Maxine Clark (née Kasselman, born March 6, 1949) is the founder and former CEO of Build-A-Bear Workshop, an American retailer that sells customizable teddy bears and other stuffed animals.

==Early life and education==
Clark was born in Coral Gables, Florida, on March 6, 1949. She graduated from the University of Georgia in Athens, Georgia, in 1971 with a Bachelor of Arts in Journalism. She holds honorary Doctor of Laws degrees from Washington University in St. Louis and Saint Louis University School of Law, as well as a Doctor of Humane Letters in Education from the University of Missouri–St. Louis and an honorary associate degree from St. Louis Community College.

==Career==
In 2006, she published her first book, The Bear Necessities of Business: Building a Company with Heart. After college, she worked at Hecht's, a division of the May Company department store chain, and in 1976 was promoted to the corporate offices in St. Louis, Missouri. In 1992, Clark became the president of Payless Shoe Source, and left the company in 1996.

In 1997, Clark founded Build-A-Bear Workshop after being inspired during a shopping trip by a friend's 10-year-old daughter when they couldn't find a Beanie Baby they were looking for. The girl commented that they could make the toy at home and that sparked Clark's idea to create a store to make stuffed animals. Nine months later, Build-A-Bear opened its flagship store at the St. Louis Galleria mall in October 1997 and issued an initial public offering in 2004 with 140 stores.

In 2013, Clark, retired from Build-A-Bear, turning over the CEO's role to Sharon Price John. Clark collected $1.37 million in total compensation in 2013, including a salary of $659,200, bonus and incentive pay totaling $377,138, and $144,365 in stock. She also received $160,415 for a six-month consulting contract plus $25,000 to cover her legal expenses.

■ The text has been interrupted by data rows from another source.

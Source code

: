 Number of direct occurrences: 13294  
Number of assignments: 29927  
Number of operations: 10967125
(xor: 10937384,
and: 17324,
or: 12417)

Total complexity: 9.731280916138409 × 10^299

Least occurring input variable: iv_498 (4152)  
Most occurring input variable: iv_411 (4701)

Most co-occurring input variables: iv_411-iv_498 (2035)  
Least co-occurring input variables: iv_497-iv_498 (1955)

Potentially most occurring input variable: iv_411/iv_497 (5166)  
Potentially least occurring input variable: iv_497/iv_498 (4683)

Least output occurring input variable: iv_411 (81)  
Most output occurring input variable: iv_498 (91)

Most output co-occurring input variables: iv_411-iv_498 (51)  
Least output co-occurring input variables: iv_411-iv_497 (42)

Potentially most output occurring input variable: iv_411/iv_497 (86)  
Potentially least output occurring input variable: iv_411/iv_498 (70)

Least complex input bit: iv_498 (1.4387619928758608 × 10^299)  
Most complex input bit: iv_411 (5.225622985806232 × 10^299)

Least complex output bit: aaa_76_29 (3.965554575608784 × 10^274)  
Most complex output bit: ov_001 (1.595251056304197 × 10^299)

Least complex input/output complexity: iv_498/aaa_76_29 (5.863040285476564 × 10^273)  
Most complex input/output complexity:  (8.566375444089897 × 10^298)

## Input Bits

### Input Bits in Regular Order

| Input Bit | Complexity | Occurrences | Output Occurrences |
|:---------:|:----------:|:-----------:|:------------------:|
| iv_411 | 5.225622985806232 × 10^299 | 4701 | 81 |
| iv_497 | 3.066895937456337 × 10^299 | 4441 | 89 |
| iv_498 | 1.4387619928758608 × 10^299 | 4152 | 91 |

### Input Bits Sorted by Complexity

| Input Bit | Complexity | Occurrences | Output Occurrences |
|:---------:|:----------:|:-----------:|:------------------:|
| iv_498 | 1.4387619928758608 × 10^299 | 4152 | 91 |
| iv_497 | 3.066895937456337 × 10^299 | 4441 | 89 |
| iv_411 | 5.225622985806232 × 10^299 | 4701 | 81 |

Clark is a former member of the Board of Directors of Foot Locker. She has served on the boards of Operation Food Search, JCPenney and the Delmar DivINe, and is Co-Chair of the ReadyNation CEO Task Force on Early Childhood. Clark is a member of the Board of Directors and Executive Committee of Barnes-Jewish Hospital and its Goldfarb School of Nursing. She also serves on the national Board of PBS, where she holds the position of Vice Chair. Additionally, she is an Emeritus member of both the Nine PBS Board of Directors and the Board of Trustees of Washington University in St. Louis. Clark is a former board member of Parents as Teachers, and previously served on the national Board of Trustees of Teach For America.